You replace a half-wave rectifier with a full-wave bridge rectifier, keeping the same filter capacitor, load resistance, and input voltage. What happens to the ripple voltage?
AIt doubles, because four diodes introduce more losses
BIt halves, because the ripple frequency doubles and the capacitor discharges for half as long between pulses
CIt stays the same, because the capacitor size and load are unchanged
DIt increases by a factor of four, because the bridge rectifier introduces two diode drops instead of one
The ripple formula V_ripple ≈ I_load / (f_ripple × C) shows that ripple is inversely proportional to ripple frequency. A half-wave rectifier produces pulses at the line frequency (60 Hz); a full-wave bridge uses both half-cycles, doubling the ripple frequency (120 Hz). With twice the frequency, the capacitor discharges for only half as long between charge pulses, cutting ripple in half. The number of diodes affects only the output peak voltage (−1.4 V for the bridge), not the ripple frequency.

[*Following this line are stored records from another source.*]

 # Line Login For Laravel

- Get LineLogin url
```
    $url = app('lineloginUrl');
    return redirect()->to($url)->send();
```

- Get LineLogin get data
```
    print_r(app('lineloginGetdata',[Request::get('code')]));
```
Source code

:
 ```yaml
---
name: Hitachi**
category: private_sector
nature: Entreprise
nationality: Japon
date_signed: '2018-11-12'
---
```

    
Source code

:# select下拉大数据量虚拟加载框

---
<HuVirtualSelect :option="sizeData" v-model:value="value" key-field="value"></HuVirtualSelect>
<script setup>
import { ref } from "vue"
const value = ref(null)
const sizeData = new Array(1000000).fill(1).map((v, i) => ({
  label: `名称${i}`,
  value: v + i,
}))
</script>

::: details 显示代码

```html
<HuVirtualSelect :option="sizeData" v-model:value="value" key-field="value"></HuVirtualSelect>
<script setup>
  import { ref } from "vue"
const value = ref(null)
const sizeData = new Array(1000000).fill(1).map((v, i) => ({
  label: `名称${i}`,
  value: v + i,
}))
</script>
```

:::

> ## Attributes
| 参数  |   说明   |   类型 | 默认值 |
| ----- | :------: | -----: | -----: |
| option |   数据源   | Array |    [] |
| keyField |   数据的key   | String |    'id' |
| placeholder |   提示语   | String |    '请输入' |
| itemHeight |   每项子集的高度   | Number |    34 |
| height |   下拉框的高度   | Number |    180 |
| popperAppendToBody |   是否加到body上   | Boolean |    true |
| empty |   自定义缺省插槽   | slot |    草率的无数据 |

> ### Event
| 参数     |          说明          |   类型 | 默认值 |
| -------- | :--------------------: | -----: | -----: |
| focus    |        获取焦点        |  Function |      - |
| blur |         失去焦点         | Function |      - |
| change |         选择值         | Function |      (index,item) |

Question 2 Multiple Choice
In a full-wave bridge rectifier, the input peak voltage is 20 V. What is the minimum peak inverse voltage (PIV) rating required for each diode?

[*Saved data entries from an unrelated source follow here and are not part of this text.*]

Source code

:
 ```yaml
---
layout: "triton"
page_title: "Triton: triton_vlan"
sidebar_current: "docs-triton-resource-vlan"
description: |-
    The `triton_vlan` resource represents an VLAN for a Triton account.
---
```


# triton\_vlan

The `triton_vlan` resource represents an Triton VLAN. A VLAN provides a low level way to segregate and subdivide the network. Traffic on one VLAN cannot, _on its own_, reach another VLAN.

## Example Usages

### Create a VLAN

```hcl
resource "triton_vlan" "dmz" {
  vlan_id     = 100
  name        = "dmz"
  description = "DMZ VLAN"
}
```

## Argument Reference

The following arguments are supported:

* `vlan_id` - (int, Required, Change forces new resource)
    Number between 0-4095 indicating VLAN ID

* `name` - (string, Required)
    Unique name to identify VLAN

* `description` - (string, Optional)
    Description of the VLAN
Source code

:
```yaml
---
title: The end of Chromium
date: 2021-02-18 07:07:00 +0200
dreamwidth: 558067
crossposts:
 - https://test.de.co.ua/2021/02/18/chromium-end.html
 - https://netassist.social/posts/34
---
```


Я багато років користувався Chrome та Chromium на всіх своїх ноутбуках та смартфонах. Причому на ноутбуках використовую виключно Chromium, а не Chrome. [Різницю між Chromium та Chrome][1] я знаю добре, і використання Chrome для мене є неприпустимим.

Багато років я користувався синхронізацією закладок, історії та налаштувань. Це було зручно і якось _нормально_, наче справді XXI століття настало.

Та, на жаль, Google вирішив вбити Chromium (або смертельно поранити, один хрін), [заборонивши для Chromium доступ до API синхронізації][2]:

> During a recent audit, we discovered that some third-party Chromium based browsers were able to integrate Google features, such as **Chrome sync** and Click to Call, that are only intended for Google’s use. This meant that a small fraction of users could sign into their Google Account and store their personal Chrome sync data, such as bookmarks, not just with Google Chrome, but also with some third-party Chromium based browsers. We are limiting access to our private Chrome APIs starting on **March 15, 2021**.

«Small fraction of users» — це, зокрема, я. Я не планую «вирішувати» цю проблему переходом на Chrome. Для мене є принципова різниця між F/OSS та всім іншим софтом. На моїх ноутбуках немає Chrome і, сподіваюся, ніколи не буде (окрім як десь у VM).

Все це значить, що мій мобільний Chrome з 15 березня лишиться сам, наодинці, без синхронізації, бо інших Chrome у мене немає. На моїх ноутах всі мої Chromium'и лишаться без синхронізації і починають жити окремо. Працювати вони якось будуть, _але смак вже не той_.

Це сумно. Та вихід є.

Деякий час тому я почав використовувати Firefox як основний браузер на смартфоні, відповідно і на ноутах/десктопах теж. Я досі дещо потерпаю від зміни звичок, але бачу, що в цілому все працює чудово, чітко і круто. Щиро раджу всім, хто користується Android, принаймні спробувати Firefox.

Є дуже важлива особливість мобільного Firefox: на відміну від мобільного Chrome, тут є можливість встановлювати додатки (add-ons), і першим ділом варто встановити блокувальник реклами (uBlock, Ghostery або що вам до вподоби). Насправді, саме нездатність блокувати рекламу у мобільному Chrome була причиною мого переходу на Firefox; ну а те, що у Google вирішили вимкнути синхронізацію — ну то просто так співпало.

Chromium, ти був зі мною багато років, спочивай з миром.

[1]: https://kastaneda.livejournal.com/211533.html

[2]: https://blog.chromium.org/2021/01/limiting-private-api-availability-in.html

A10 V — the two conducting diodes each share the peak voltage
B20 V — each reverse-biased diode must withstand the full input peak
C40 V — the bridge doubles the PIV compared to a half-wave rectifier
D18.6 V — the PIV equals V_peak minus the two conducting diode drops
In a bridge rectifier, when two diodes are conducting, the two reverse-biased diodes each see approximately V_peak across them (with a small correction for conducting diode drops). So the PIV rating must be at least V_peak = 20 V. This is often confused with the center-tapped full-wave rectifier topology, where each diode must withstand 2×V_peak = 40 V — a common design error when mixing topologies. The bridge rectifier's V_peak PIV requirement is actually one of its advantages over the center-tapped design.
Question 3 True / False
Using a larger filter capacitor usually reduces ripple voltage with no engineering drawbacks.
TTrue
FFalse
Answer: False
A larger capacitor does reduce ripple (V_ripple ≈ I_load / f × C), but it creates a significant drawback: the capacitor charges only during the brief interval when the rectified voltage exceeds the capacitor voltage (near the peak). A larger capacitor requires a larger charge per cycle delivered in a narrower pulse, producing higher peak diode currents. If the peak current exceeds the diode's surge current rating, the diode can fail. Large capacitors also cause higher inrush current at turn-on. Diode selection and capacitor sizing must be designed together.
Question 4 True / False
In a full-wave bridge rectifier, the maximum output voltage (before filtering) equals the transformer secondary peak voltage minus approximately 1.4 V due to two forward-biased diode drops in the current path.
TTrue
FFalse
Answer: True
In a bridge rectifier, current always flows through exactly two diodes simultaneously: one on the positive rail and one on the negative rail (or their counterparts during the other half-cycle). Each silicon diode drops approximately 0.7 V when forward-biased, so the combined drop is 2 × 0.7 V = 1.4 V. For a 20 V peak secondary, the output peak is approximately 18.6 V. This 1.4 V loss is negligible for a 100 V supply but significant for a 5 V or 3.3 V supply — a key design consideration for low-voltage applications.
Question 5 Short Answer
Explain why the ripple voltage formula V_ripple ≈ I_load / (f_ripple × C) predicts that a full-wave rectifier produces half the ripple of a half-wave rectifier when the capacitor and load are identical.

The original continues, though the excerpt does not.